_Task prompt_. Repeat these records exactly, pictures excluded.

[Opening Records to process section]

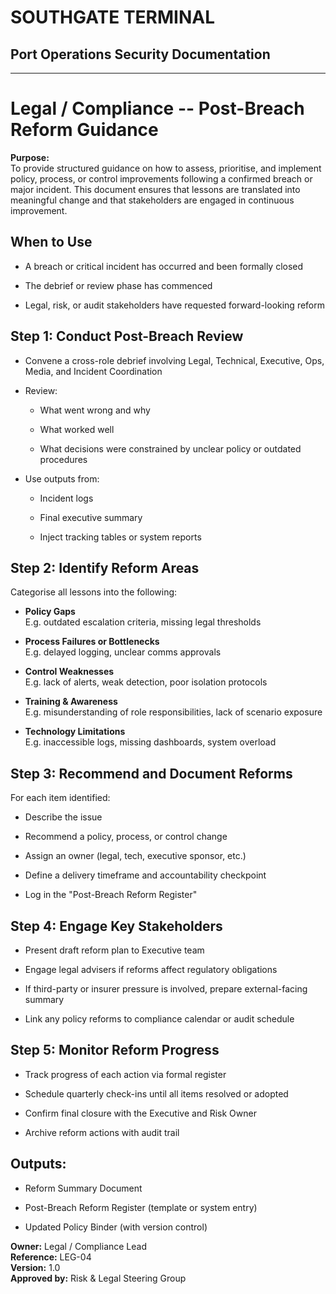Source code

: # SOUTHGATE TERMINAL
## Port Operations Security Documentation
---

# Legal / Compliance -- Post-Breach Reform Guidance

**Purpose:**\
To provide structured guidance on how to assess, prioritise, and
implement policy, process, or control improvements following a confirmed
breach or major incident. This document ensures that lessons are
translated into meaningful change and that stakeholders are engaged in
continuous improvement.

## When to Use

- A breach or critical incident has occurred and been formally closed

- The debrief or review phase has commenced

- Legal, risk, or audit stakeholders have requested forward-looking
  reform

## Step 1: Conduct Post-Breach Review

- Convene a cross-role debrief involving Legal, Technical, Executive,
  Ops, Media, and Incident Coordination

- Review:

  - What went wrong and why

  - What worked well

  - What decisions were constrained by unclear policy or outdated
    procedures

- Use outputs from:

  - Incident logs

  - Final executive summary

  - Inject tracking tables or system reports

## Step 2: Identify Reform Areas

Categorise all lessons into the following:

- **Policy Gaps**\
  E.g. outdated escalation criteria, missing legal thresholds

- **Process Failures or Bottlenecks**\
  E.g. delayed logging, unclear comms approvals

- **Control Weaknesses**\
  E.g. lack of alerts, weak detection, poor isolation protocols

- **Training & Awareness**\
  E.g. misunderstanding of role responsibilities, lack of scenario
  exposure

- **Technology Limitations**\
  E.g. inaccessible logs, missing dashboards, system overload

## Step 3: Recommend and Document Reforms

For each item identified:

- Describe the issue

- Recommend a policy, process, or control change

- Assign an owner (legal, tech, executive sponsor, etc.)

- Define a delivery timeframe and accountability checkpoint

- Log in the "Post-Breach Reform Register"

## Step 4: Engage Key Stakeholders

- Present draft reform plan to Executive team

- Engage legal advisers if reforms affect regulatory obligations

- If third-party or insurer pressure is involved, prepare
  external-facing summary

- Link any policy reforms to compliance calendar or audit schedule

## Step 5: Monitor Reform Progress

- Track progress of each action via formal register

- Schedule quarterly check-ins until all items resolved or adopted

- Confirm final closure with the Executive and Risk Owner

- Archive reform actions with audit trail

## Outputs:

- Reform Summary Document

- Post-Breach Reform Register (template or system entry)

- Updated Policy Binder (with version control)

**Owner:** Legal / Compliance Lead\
**Reference:** LEG-04\
**Version:** 1.0\
**Approved by:** Risk & Legal Steering Group

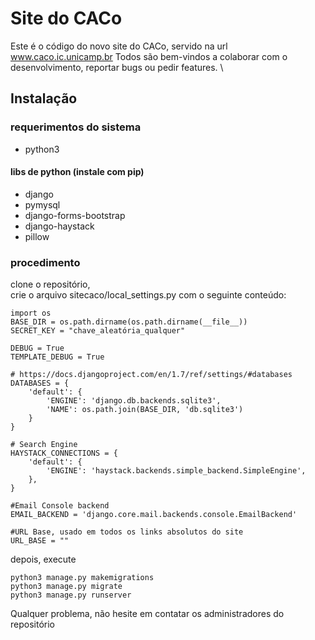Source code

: # Site do CACo

Este é o código do novo site do CACo, servido na url www.caco.ic.unicamp.br
Todos são bem-vindos a colaborar com o desenvolvimento, reportar bugs ou pedir features. \

## Instalação
### requerimentos do sistema
* python3

#### libs de python (instale com pip)
* django
* pymysql
* django-forms-bootstrap
* django-haystack
* pillow


### procedimento
clone o repositório,  
crie o arquivo sitecaco/local_settings.py com o seguinte conteúdo:



    import os
    BASE_DIR = os.path.dirname(os.path.dirname(__file__))
    SECRET_KEY = "chave_aleatória_qualquer"

    DEBUG = True
    TEMPLATE_DEBUG = True

    # https://docs.djangoproject.com/en/1.7/ref/settings/#databases
    DATABASES = {
        'default': {
            'ENGINE': 'django.db.backends.sqlite3',
            'NAME': os.path.join(BASE_DIR, 'db.sqlite3')
        }
    }

    # Search Engine
    HAYSTACK_CONNECTIONS = {
        'default': {
            'ENGINE': 'haystack.backends.simple_backend.SimpleEngine',
        },
    }

    #Email Console backend
    EMAIL_BACKEND = 'django.core.mail.backends.console.EmailBackend'

    #URL Base, usado em todos os links absolutos do site
    URL_BASE = ""




depois, execute



    python3 manage.py makemigrations
    python3 manage.py migrate
    python3 manage.py runserver


Qualquer problema, não hesite em contatar os administradores do repositório
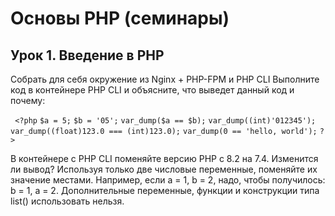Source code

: # Основы PHP (семинары)
## Урок 1. Введение в PHP
Собрать для себя окружение из Nginx + PHP-FPM и PHP CLI
Выполните код в контейнере PHP CLI и объясните, что выведет данный код и почему:

` <?php`
`$a = 5;`
`$b = '05';`
`var_dump($a == $b);`
`var_dump((int)'012345');`
`var_dump((float)123.0 === (int)123.0);`
`var_dump(0 == 'hello, world');`
`?> `

В контейнере с PHP CLI поменяйте версию PHP с 8.2 на 7.4. Изменится ли вывод?
Используя только две числовые переменные, поменяйте их значение местами. Например, если a = 1, b = 2, надо, чтобы получилось: b = 1, a = 2. Дополнительные переменные, функции и конструкции типа list() использовать нельзя.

[Closing Records to process section]

_Response to the task_.
Source code

: # SOUTHGATE TERMINAL
## Port Operations Security Documentation
---

# Legal / Compliance -- Post-Breach Reform Guidance

**Purpose:**\
To provide structured guidance on how to assess, prioritise, and
implement policy, process, or control improvements following a confirmed
breach or major incident. This document ensures that lessons are
translated into meaningful change and that stakeholders are engaged in
continuous improvement.

## When to Use

- A breach or critical incident has occurred and been formally closed

- The debrief or review phase has commenced

- Legal, risk, or audit stakeholders have requested forward-looking
  reform

## Step 1: Conduct Post-Breach Review

- Convene a cross-role debrief involving Legal, Technical, Executive,
  Ops, Media, and Incident Coordination

- Review:

  - What went wrong and why

  - What worked well

  - What decisions were constrained by unclear policy or outdated
    procedures

- Use outputs from:

  - Incident logs

  - Final executive summary

  - Inject tracking tables or system reports

## Step 2: Identify Reform Areas

Categorise all lessons into the following:

- **Policy Gaps**\
  E.g. outdated escalation criteria, missing legal thresholds

- **Process Failures or Bottlenecks**\
  E.g. delayed logging, unclear comms approvals

- **Control Weaknesses**\
  E.g. lack of alerts, weak detection, poor isolation protocols

- **Training & Awareness**\
  E.g. misunderstanding of role responsibilities, lack of scenario
  exposure

- **Technology Limitations**\
  E.g. inaccessible logs, missing dashboards, system overload

## Step 3: Recommend and Document Reforms

For each item identified:

- Describe the issue

- Recommend a policy, process, or control change

- Assign an owner (legal, tech, executive sponsor, etc.)

- Define a delivery timeframe and accountability checkpoint

- Log in the "Post-Breach Reform Register"

## Step 4: Engage Key Stakeholders

- Present draft reform plan to Executive team

- Engage legal advisers if reforms affect regulatory obligations

- If third-party or insurer pressure is involved, prepare
  external-facing summary

- Link any policy reforms to compliance calendar or audit schedule

## Step 5: Monitor Reform Progress

- Track progress of each action via formal register

- Schedule quarterly check-ins until all items resolved or adopted

- Confirm final closure with the Executive and Risk Owner

- Archive reform actions with audit trail

## Outputs:

- Reform Summary Document

- Post-Breach Reform Register (template or system entry)

- Updated Policy Binder (with version control)

**Owner:** Legal / Compliance Lead\
**Reference:** LEG-04\
**Version:** 1.0\
**Approved by:** Risk & Legal Steering Group

Source code

: # Site do CACo

Este é o código do novo site do CACo, servido na url www.caco.ic.unicamp.br
Todos são bem-vindos a colaborar com o desenvolvimento, reportar bugs ou pedir features. \

## Instalação
### requerimentos do sistema
* python3

#### libs de python (instale com pip)
* django
* pymysql
* django-forms-bootstrap
* django-haystack
* pillow


### procedimento
clone o repositório,  
crie o arquivo sitecaco/local_settings.py com o seguinte conteúdo:



    import os
    BASE_DIR = os.path.dirname(os.path.dirname(__file__))
    SECRET_KEY = "chave_aleatória_qualquer"

    DEBUG = True
    TEMPLATE_DEBUG = True

    # https://docs.djangoproject.com/en/1.7/ref/settings/#databases
    DATABASES = {
        'default': {
            'ENGINE': 'django.db.backends.sqlite3',
            'NAME': os.path.join(BASE_DIR, 'db.sqlite3')
        }
    }

    # Search Engine
    HAYSTACK_CONNECTIONS = {
        'default': {
            'ENGINE': 'haystack.backends.simple_backend.SimpleEngine',
        },
    }

    #Email Console backend
    EMAIL_BACKEND = 'django.core.mail.backends.console.EmailBackend'

    #URL Base, usado em todos os links absolutos do site
    URL_BASE = ""




depois, execute



    python3 manage.py makemigrations
    python3 manage.py migrate
    python3 manage.py runserver


Qualquer problema, não hesite em contatar os administradores do repositório
Source code

: # Основы PHP (семинары)
## Урок 1. Введение в PHP
Собрать для себя окружение из Nginx + PHP-FPM и PHP CLI
Выполните код в контейнере PHP CLI и объясните, что выведет данный код и почему:

` <?php`
`$a = 5;`
`$b = '05';`
`var_dump($a == $b);`
`var_dump((int)'012345');`
`var_dump((float)123.0 === (int)123.0);`
`var_dump(0 == 'hello, world');`
`?> `

В контейнере с PHP CLI поменяйте версию PHP с 8.2 на 7.4. Изменится ли вывод?
Используя только две числовые переменные, поменяйте их значение местами. Например, если a = 1, b = 2, надо, чтобы получилось: b = 1, a = 2. Дополнительные переменные, функции и конструкции типа list() использовать нельзя.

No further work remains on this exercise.